29.03.2012 23:01
    Поделиться

    В театре Станиславского и Немировича-Данченко поставили "Войну и мир"

    В театре Станиславского и Немировича-Данченко поставили эпопею Прокофьева

    Постановку самой масштабной оперы русского репертуара "Война и мир" на сцене Музыкального театра Станиславского и Немировича-Данченко приурочили к 200-летию Отечественной войны 1812 года. Полнометражную версию прокофьевской партитуры из 13 картин подготовили режиссер Александр Титель, дирижер Феликс Коробов, художник Владимир Арефьев.

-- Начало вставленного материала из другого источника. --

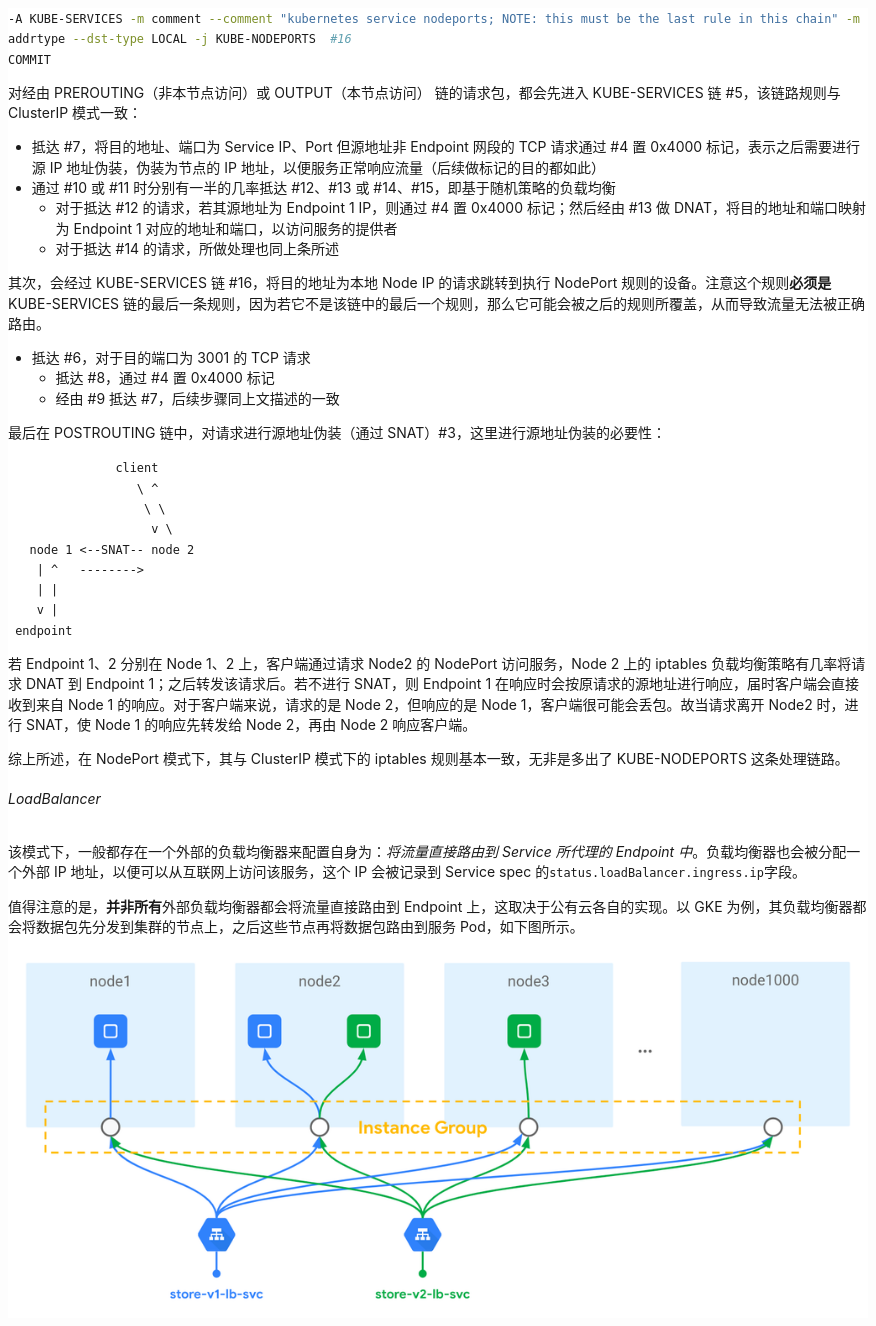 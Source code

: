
 ```bash
-A KUBE-SERVICES -m comment --comment "kubernetes service nodeports; NOTE: this must be the last rule in this chain" -m addrtype --dst-type LOCAL -j KUBE-NODEPORTS  #16
COMMIT
```
对经由 PREROUTING（非本节点访问）或 OUTPUT（本节点访问） 链的请求包，都会先进入 KUBE-SERVICES 链 #5，该链路规则与 ClusterIP 模式一致：

- 抵达 #7，将目的地址、端口为 Service IP、Port 但源地址非 Endpoint 网段的 TCP 请求通过 #4 置 0x4000 标记，表示之后需要进行源 IP 地址伪装，伪装为节点的 IP 地址，以便服务正常响应流量（后续做标记的目的都如此）
- 通过 #10 或 #11 时分别有一半的几率抵达 #12、#13 或 #14、#15，即基于随机策略的负载均衡
   - 对于抵达 #12 的请求，若其源地址为 Endpoint 1 IP，则通过 #4 置 0x4000 标记；然后经由 #13 做 DNAT，将目的地址和端口映射为 Endpoint 1 对应的地址和端口，以访问服务的提供者
   - 对于抵达 #14 的请求，所做处理也同上条所述

其次，会经过 KUBE-SERVICES 链 #16，将目的地址为本地 Node IP 的请求跳转到执行 NodePort 规则的设备。注意这个规则**必须是** KUBE-SERVICES 链的最后一条规则，因为若它不是该链中的最后一个规则，那么它可能会被之后的规则所覆盖，从而导致流量无法被正确路由。

- 抵达 #6，对于目的端口为 3001 的 TCP 请求
   - 抵达 #8，通过 #4 置 0x4000 标记
   - 经由 #9 抵达 #7，后续步骤同上文描述的一致

最后在 POSTROUTING 链中，对请求进行源地址伪装（通过 SNAT）#3，这里进行源地址伪装的必要性：
```
               client
                  \ ^
                   \ \
                    v \
   node 1 <--SNAT-- node 2
    | ^   -------->
    | |
    v |
 endpoint
```
若 Endpoint 1、2 分别在 Node 1、2 上，客户端通过请求 Node2 的 NodePort 访问服务，Node 2 上的 iptables 负载均衡策略有几率将请求 DNAT 到 Endpoint 1；之后转发该请求后。若不进行 SNAT，则 Endpoint 1 在响应时会按原请求的源地址进行响应，届时客户端会直接收到来自 Node 1 的响应。对于客户端来说，请求的是 Node 2，但响应的是 Node 1，客户端很可能会丢包。故当请求离开 Node2 时，进行 SNAT，使 Node 1 的响应先转发给 Node 2，再由 Node 2 响应客户端。

综上所述，在 NodePort 模式下，其与 ClusterIP 模式下的 iptables 规则基本一致，无非是多出了 KUBE-NODEPORTS 这条处理链路。

###### LoadBalancer
该模式下，一般都存在一个外部的负载均衡器来配置自身为：_将流量直接路由到 Service 所代理的 Endpoint 中_。负载均衡器也会被分配一个外部 IP 地址，以便可以从互联网上访问该服务，这个 IP 会被记录到 Service spec 的`status.loadBalancer.ingress.ip`字段。

值得注意的是，**并非所有**外部负载均衡器都会将流量直接路由到 Endpoint 上，这取决于公有云各自的实现。以 GKE 为例，其负载均衡器都会将数据包先分发到集群的节点上，之后这些节点再将数据包路由到服务 Pod，如下图所示。

![gke-load-balancer](https://raw.githubusercontent.com/shawnh2/shawnh2.github.io/master/_posts/img/2023-05-18/gke-load-balancer.png)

    О том, какого размаха и грандиозности достигнет сценическая картина "Войны и мира" Прокофьева в варианте Александра Тителя, можно было предположить хотя бы по количеству участников, задействованных в новом спектакле - 300 человек в части "Войны", щедро обмундированных по лекалам кутузовской и наполеоновской армий, наряженных в крестьянские зипуны и туалеты московских барышень. По партитуре такого количества статистов даже не предполагалось, меньше было солдат и в знаменитом блокбастере Андрея Кончаловского, идущем на сцене Мариинки. Впрочем, режиссер Александр Титель, судя по всему, не стремился ставить "голливудские" сцены боевых сражений, столь красочно поданных Прокофьевым в партитуре - с оркестровыми "пушечными ядрами" и взрывными звуковыми эффектами, со стремительно раскручивающимися темпами и перекличками оркестровых групп.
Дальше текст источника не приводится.